Activity:
Carry none of the pictures over; write out the complete data exactly.

[Document images with source code]
-.-.-

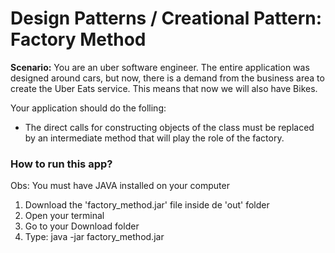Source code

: # Design Patterns / Creational Pattern: Factory Method

<p><b>Scenario:</b> You are an uber software engineer. The entire application was designed around cars, but now, there is a demand from the business area to create the Uber Eats service. This means that now we will also have Bikes.</p>

<p>Your application should do the folling:</p>

* The direct calls for constructing objects of the class must be replaced by an intermediate method that will play the role of the factory.</li>

### How to run this app?

<p>Obs: You must have JAVA installed on your computer</p>

<ol>
    <li>Download the 'factory_method.jar' file inside de 'out' folder</li>
    <li>Open your terminal</li>
    <li>Go to your Download folder</li>
    <li>Type: java -jar factory_method.jar</li>
</ol>
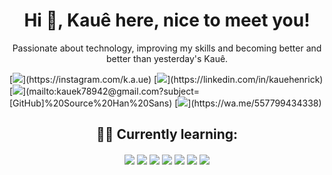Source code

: <h1 align="center">
Hi 🙏, Kauê here, nice to meet you!
</h1>
  
<p align="center">  
Passionate about technology, improving my skills and becoming better and better than yesterday's Kauê.
</p>

<div display="grid" place-items="center">
[<img src="https://img.shields.io/badge/Instagram-E4405F?style=for-the-badge&logo=instagram&logoColor=white" />](https://instagram.com/k.a.ue)
[<img src="https://img.shields.io/badge/LinkedIn-0077B5?style=for-the-badge&logo=linkedin&logoColor=white" />](https://linkedin.com/in/kauehenrick) 
[<img src="https://img.shields.io/badge/Gmail-D14836?style=for-the-badge&logo=gmail&logoColor=white" />](mailto:kauek78942@gmail.com?subject=[GitHub]%20Source%20Han%20Sans)
[<img src="https://img.shields.io/badge/WhatsApp-25D366?style=for-the-badge&logo=whatsapp&logoColor=white" />](https://wa.me/557799434338)
</div>

<h2 align="center">
👨‍💻 Currently learning:
</h2>

<div align="center" valign="top">
<img align="center" src="https://img.shields.io/badge/HTML5-E34F26?style=for-the-badge&logo=html5&logoColor=white" /> 
<img align="center" src="https://img.shields.io/badge/CSS3-1572B6?style=for-the-badge&logo=css3&logoColor=white" /> 
<img align="center" src="https://img.shields.io/badge/JavaScript-323330?style=for-the-badge&logo=javascript&logoColor=F7DF1E" /> 
<img align="center" src="https://img.shields.io/badge/React-20232A?style=for-the-badge&logo=react&logoColor=61DAFB" /> 
<img align="center" src="https://img.shields.io/badge/C-00599C?style=for-the-badge&logo=c&logoColor=white" /> 
<img align="center" src="https://img.shields.io/badge/Python-FFD43B?style=for-the-badge&logo=python&logoColor=blue" /> 
<img align="center" src="https://img.shields.io/badge/TypeScript-007ACC?style=for-the-badge&logo=typescript&logoColor=white" />
</div>
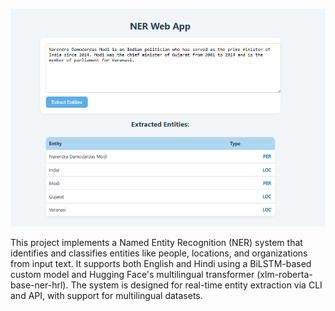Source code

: ![alt text](assets/image.png)

This project implements a Named Entity Recognition (NER) system that identifies and classifies entities like people, locations, and organizations from input text. It supports both English and Hindi using a BiLSTM-based custom model and Hugging Face's multilingual transformer (xlm-roberta-base-ner-hrl). The system is designed for real-time entity extraction via CLI and API, with support for multilingual datasets.
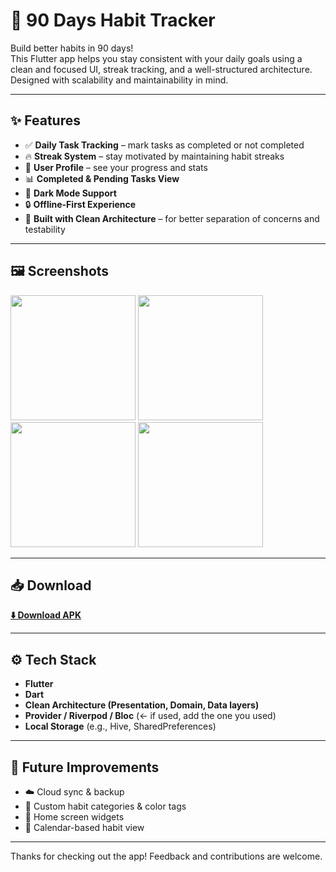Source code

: # 📱 90 Days Habit Tracker

Build better habits in 90 days!  
This Flutter app helps you stay consistent with your daily goals using a clean and focused UI, streak tracking, and a well-structured architecture. Designed with scalability and maintainability in mind.

---

## ✨ Features

- ✅ **Daily Task Tracking** – mark tasks as completed or not completed
- 🔥 **Streak System** – stay motivated by maintaining habit streaks
- 👤 **User Profile** – see your progress and stats
- 📊 **Completed & Pending Tasks View**
- 🌙 **Dark Mode Support**
- 🔒 **Offline-First Experience**
- 🧱 **Built with Clean Architecture** – for better separation of concerns and testability

---

## 🖼️ Screenshots

<!-- Replace these image URLs or file paths with your actual screenshots -->

<img src="assets/screenshot1.png" width="200"/>    
<img src="assets/screenshot2.png" width="200"/>    
<img src="assets/screenshot3.png" width="200"/>    
<img src="assets/screenshot4.png" width="200"/>

---

## 📥 Download

[**⬇️ Download APK**](https://github.com/Sunil-Andrade/90_days/releases/download/v1.0.0/app-release.apk)

---

## ⚙️ Tech Stack

- **Flutter**
- **Dart**
- **Clean Architecture (Presentation, Domain, Data layers)**
- **Provider / Riverpod / Bloc** (← if used, add the one you used)
- **Local Storage** (e.g., Hive, SharedPreferences)

---

## 🚀 Future Improvements

- ☁️ Cloud sync & backup  
- 🎨 Custom habit categories & color tags  
- 📱 Home screen widgets  
- 📆 Calendar-based habit view  

---

Thanks for checking out the app! Feedback and contributions are welcome.

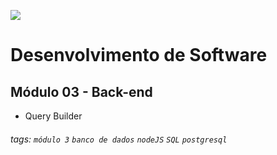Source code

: ![](https://i.imgur.com/xG74tOh.png)

# Desenvolvimento de Software

## Módulo 03 - Back-end

- Query Builder

###### tags: `módulo 3` `banco de dados` `nodeJS` `SQL` `postgresql`
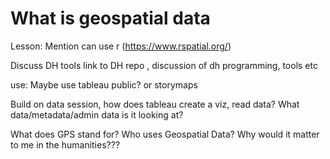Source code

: # What is geospatial data

Lesson: 
Mention can use r (https://www.rspatial.org/)

Discuss DH tools link to DH  repo , discussion of dh programming, tools etc

use: Maybe use tableau public? or storymaps

Build on data  session, how does tableau create a viz, read data? What data/metadata/admin data is it looking at?  

What does GPS stand for?
Who uses Geospatial Data?
Why would it matter to me in the humanities???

-.-.-

Exercise result:
Source code

: # Design Patterns / Creational Pattern: Factory Method

<p><b>Scenario:</b> You are an uber software engineer. The entire application was designed around cars, but now, there is a demand from the business area to create the Uber Eats service. This means that now we will also have Bikes.</p>

<p>Your application should do the folling:</p>

* The direct calls for constructing objects of the class must be replaced by an intermediate method that will play the role of the factory.</li>

### How to run this app?

<p>Obs: You must have JAVA installed on your computer</p>

<ol>
    <li>Download the 'factory_method.jar' file inside de 'out' folder</li>
    <li>Open your terminal</li>
    <li>Go to your Download folder</li>
    <li>Type: java -jar factory_method.jar</li>
</ol>
Source code

: <h1 align="center">
Hi 🙏, Kauê here, nice to meet you!
</h1>
  
<p align="center">  
Passionate about technology, improving my skills and becoming better and better than yesterday's Kauê.
</p>

<div display="grid" place-items="center">
[<img src="https://img.shields.io/badge/Instagram-E4405F?style=for-the-badge&logo=instagram&logoColor=white" />](https://instagram.com/k.a.ue)
[<img src="https://img.shields.io/badge/LinkedIn-0077B5?style=for-the-badge&logo=linkedin&logoColor=white" />](https://linkedin.com/in/kauehenrick) 
[<img src="https://img.shields.io/badge/Gmail-D14836?style=for-the-badge&logo=gmail&logoColor=white" />](mailto:kauek78942@gmail.com?subject=[GitHub]%20Source%20Han%20Sans)
[<img src="https://img.shields.io/badge/WhatsApp-25D366?style=for-the-badge&logo=whatsapp&logoColor=white" />](https://wa.me/557799434338)
</div>

<h2 align="center">
👨‍💻 Currently learning:
</h2>

<div align="center" valign="top">
<img align="center" src="https://img.shields.io/badge/HTML5-E34F26?style=for-the-badge&logo=html5&logoColor=white" /> 
<img align="center" src="https://img.shields.io/badge/CSS3-1572B6?style=for-the-badge&logo=css3&logoColor=white" /> 
<img align="center" src="https://img.shields.io/badge/JavaScript-323330?style=for-the-badge&logo=javascript&logoColor=F7DF1E" /> 
<img align="center" src="https://img.shields.io/badge/React-20232A?style=for-the-badge&logo=react&logoColor=61DAFB" /> 
<img align="center" src="https://img.shields.io/badge/C-00599C?style=for-the-badge&logo=c&logoColor=white" /> 
<img align="center" src="https://img.shields.io/badge/Python-FFD43B?style=for-the-badge&logo=python&logoColor=blue" /> 
<img align="center" src="https://img.shields.io/badge/TypeScript-007ACC?style=for-the-badge&logo=typescript&logoColor=white" />
</div>
Source code

: ![alt text](assets/image.png)

This project implements a Named Entity Recognition (NER) system that identifies and classifies entities like people, locations, and organizations from input text. It supports both English and Hindi using a BiLSTM-based custom model and Hugging Face's multilingual transformer (xlm-roberta-base-ner-hrl). The system is designed for real-time entity extraction via CLI and API, with support for multilingual datasets.
Source code

: # 📱 90 Days Habit Tracker

Build better habits in 90 days!  
This Flutter app helps you stay consistent with your daily goals using a clean and focused UI, streak tracking, and a well-structured architecture. Designed with scalability and maintainability in mind.

---

## ✨ Features

- ✅ **Daily Task Tracking** – mark tasks as completed or not completed
- 🔥 **Streak System** – stay motivated by maintaining habit streaks
- 👤 **User Profile** – see your progress and stats
- 📊 **Completed & Pending Tasks View**
- 🌙 **Dark Mode Support**
- 🔒 **Offline-First Experience**
- 🧱 **Built with Clean Architecture** – for better separation of concerns and testability

---

## 🖼️ Screenshots

<!-- Replace these image URLs or file paths with your actual screenshots -->

<img src="assets/screenshot1.png" width="200"/>    
<img src="assets/screenshot2.png" width="200"/>    
<img src="assets/screenshot3.png" width="200"/>    
<img src="assets/screenshot4.png" width="200"/>

---

## 📥 Download

[**⬇️ Download APK**](https://github.com/Sunil-Andrade/90_days/releases/download/v1.0.0/app-release.apk)

---

## ⚙️ Tech Stack

- **Flutter**
- **Dart**
- **Clean Architecture (Presentation, Domain, Data layers)**
- **Provider / Riverpod / Bloc** (← if used, add the one you used)
- **Local Storage** (e.g., Hive, SharedPreferences)

---

## 🚀 Future Improvements

- ☁️ Cloud sync & backup  
- 🎨 Custom habit categories & color tags  
- 📱 Home screen widgets  
- 📆 Calendar-based habit view  

---

Thanks for checking out the app! Feedback and contributions are welcome.

Source code

: ![](https://i.imgur.com/xG74tOh.png)

# Desenvolvimento de Software

## Módulo 03 - Back-end

- Query Builder

###### tags: `módulo 3` `banco de dados` `nodeJS` `SQL` `postgresql`
Source code

: # What is geospatial data

Lesson: 
Mention can use r (https://www.rspatial.org/)

Discuss DH tools link to DH  repo , discussion of dh programming, tools etc

use: Maybe use tableau public? or storymaps

Build on data  session, how does tableau create a viz, read data? What data/metadata/admin data is it looking at?  

What does GPS stand for?
Who uses Geospatial Data?
Why would it matter to me in the humanities???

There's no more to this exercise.